Saved entries
===============
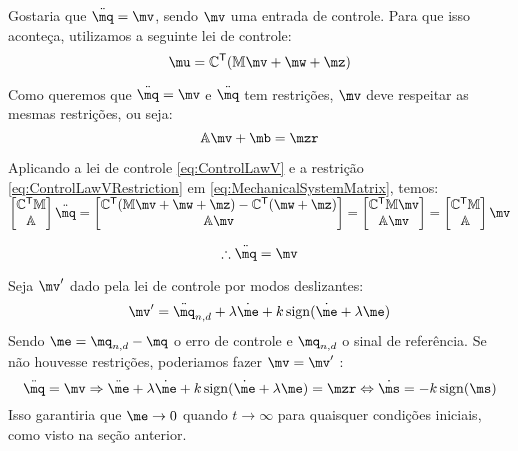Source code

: Gostaria que $ \ddot{\mq} = \mv $, sendo $\mv$ uma entrada de controle. Para que isso aconte\c{c}a, utilizamos a seguinte lei de controle:
\begin{equation} \label{eq:ControlLawV}
\mu = \mC^\msT ( \mM \mv + \mw + \mz )
\end{equation}

Como queremos que $ \ddot{\mq} = \mv $ e $\ddot{\mq}$ tem restri\c{c}\~oes, $\mv$ deve respeitar as mesmas restri\c{c}\~oes, ou seja:
\begin{equation} \label{eq:ControlLawVRestriction}
\mA \mv + \mb = \mzr
\end{equation}

Aplicando a lei de controle \eqref{eq:ControlLawV} e a restri\c{c}\~ao \eqref{eq:ControlLawVRestriction} em \eqref{eq:MechanicalSystemMatrix}, temos: \\

$ \begin{bmatrix}
\mC^\msT \mM \\
\mA
\end{bmatrix}
\ddot{\mq}
=
\begin{bmatrix}
\mC^\msT ( \mM \mv + \mw + \mz ) - \mC^\msT(\mw + \mz) \\
\mA \mv
\end{bmatrix}
=
\begin{bmatrix}
\mC^\msT  \mM \mv \\
\mA \mv
\end{bmatrix}
=
\begin{bmatrix}
\mC^\msT \mM \\
\mA
\end{bmatrix}
\mv $

\begin{equation} \label{eq:ClosedLoopV}
\therefore \ddot{\mq} = \mv
\end{equation}

Seja $\mv'$ dado pela lei de controle por modos deslizantes:
\begin{equation} \label{eq:SMControlowLasV1'}
\mv' = \ddot{\mq}_{n, d} + \lambda \dot{\me} + k \sign (\dot{\me} + \lambda \me)
\end{equation}
Sendo $ \me = \mq_{n,d} - \mq $ o erro de controle e $\mq_{n,d}$ o sinal de refer\^encia. Se n\~ao houvesse restri\c{c}\~oes, poderiamos fazer $ \mv = \mv' $ :
$$ \ddot{\mq} = \mv \Rightarrow  \ddot{\me} + \lambda \dot{\me} + k \sign (\dot{\me} + \lambda \me) = \mzr \Leftrightarrow \dot{\ms} = - k \sign(\ms)$$
Isso garantiria que $\me \rightarrow 0$ quando $t \rightarrow \infty$ para quaisquer condi\c{c}\~oes iniciais, como visto na se\c{c}\~ao anterior. \\

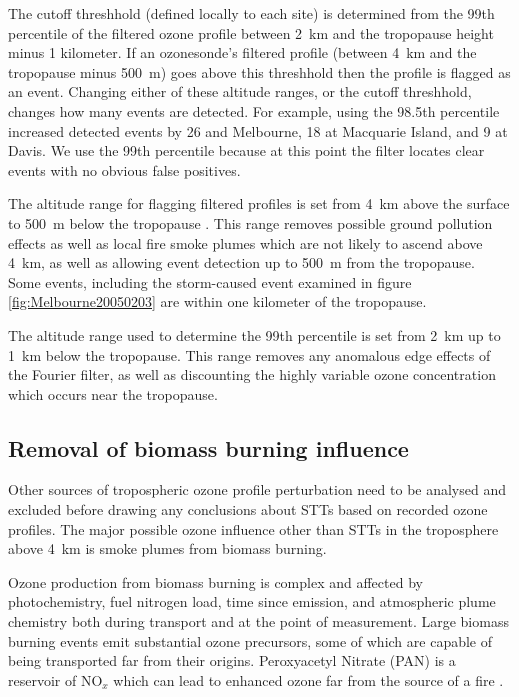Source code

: \documentclass{article}
\begin{document}
    The cutoff threshhold (defined locally to each site) is determined from the 99th percentile of the filtered ozone profile between 2~km and the tropopause height minus 1 kilometer.
    If an ozonesonde's filtered profile (between 4~km and the tropopause minus 500~m) goes above this threshhold then the profile is flagged as an event.
    Changing either of these altitude ranges, or the cutoff threshhold, changes how many events are detected.
    For example, using the 98.5th percentile increased detected events by 26 and Melbourne, 18 at Macquarie Island, and 9 at Davis.
    We use the 99th percentile because at this point the filter locates clear events with no obvious false positives.
    
    The altitude range for flagging filtered profiles is set from 4~km above the surface to 500~m below the tropopause .
    This range removes possible ground pollution effects as well as local fire smoke plumes which are not likely to ascend above 4~km, as well as allowing event detection up to 500~m from the tropopause.
    Some events, including the storm-caused event examined in figure \ref{fig:Melbourne20050203} are within one kilometer of the tropopause. 
    
    The altitude range used to determine the 99th percentile is set from 2~km up to 1~km below the tropopause.
    This range removes any anomalous edge effects of the Fourier filter, as well as discounting the highly variable ozone concentration which occurs near the tropopause.
    
  \subsection{Removal of biomass burning influence}
    
    Other sources of tropospheric ozone profile perturbation need to be analysed and excluded before drawing any conclusions about STTs based on recorded ozone profiles. 
    The major possible ozone influence other than STTs in the troposphere above 4~km is smoke plumes from biomass burning.
    
    Ozone production from biomass burning is complex and affected by photochemistry, fuel nitrogen load, time since emission, and atmospheric plume chemistry both during transport and at the point of measurement.
    Large biomass burning events emit substantial ozone precursors, some of which are capable of being transported far from their origins. 
    Peroxyacetyl Nitrate (PAN) is a reservoir of NO$_x$ which can lead to enhanced ozone far from the source of a fire \citep{Jaffe_2012}.
    
\end{document}
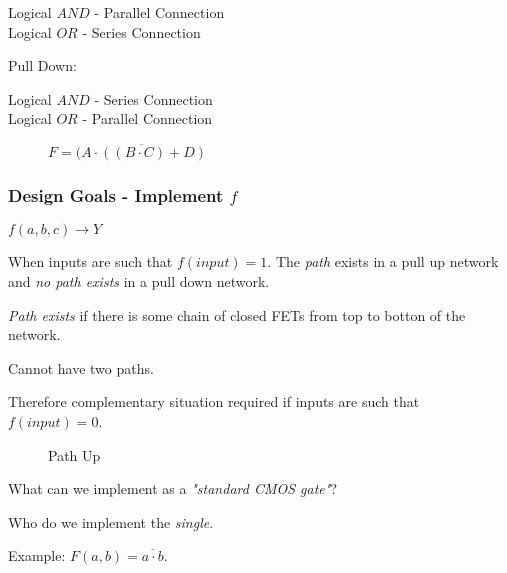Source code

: \documentclass[a4paper,12pt]{article}
\begin{document}
Logical $AND$ - Parallel Connection \\
Logical $OR$  - Series Connection 

Pull Down:

Logical $AND$ - Series Connection \\
Logical $OR$  - Parallel Connection

\begin{figure}[tbtp]


\caption{$F = \overline{(A \cdot ((B \cdot C) + D)}$}

\end{figure}

\subsubsection*{Design Goals - Implement $f$}

$f(a, b, c) \to Y$

When inputs are such that $f(input) = 1$. The \emph{path} exists in a
pull up network and \emph{no path exists} in a pull down network.

\emph{Path exists} if there is some chain of closed FETs from top to
botton of the network.

Cannot have two paths.

\begin{figure}


\end{figure}

Therefore complementary situation required if inputs are such that
$f(input) = 0$.

\begin{figure}


\end{figure}

\begin{figure}



\caption{Path Up}

\end{figure}

What can we implement as a \emph{"standard CMOS gate"}?

Who do we implement the \emph{single}.

Example: $F(a, b) = \overline{a \cdot b}$.
\end{document}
===============
* [Action item] What is asked for is an exact copy of the lines above from the one containing "If an ozonesonde's" through the one containing "Changing either of", and only those.

* [Exercise response]
    If an ozonesonde's filtered profile (between 4~km and the tropopause minus 500~m) goes above this threshhold then the profile is flagged as an event.
    Changing either of these altitude ranges, or the cutoff threshhold, changes how many events are detected.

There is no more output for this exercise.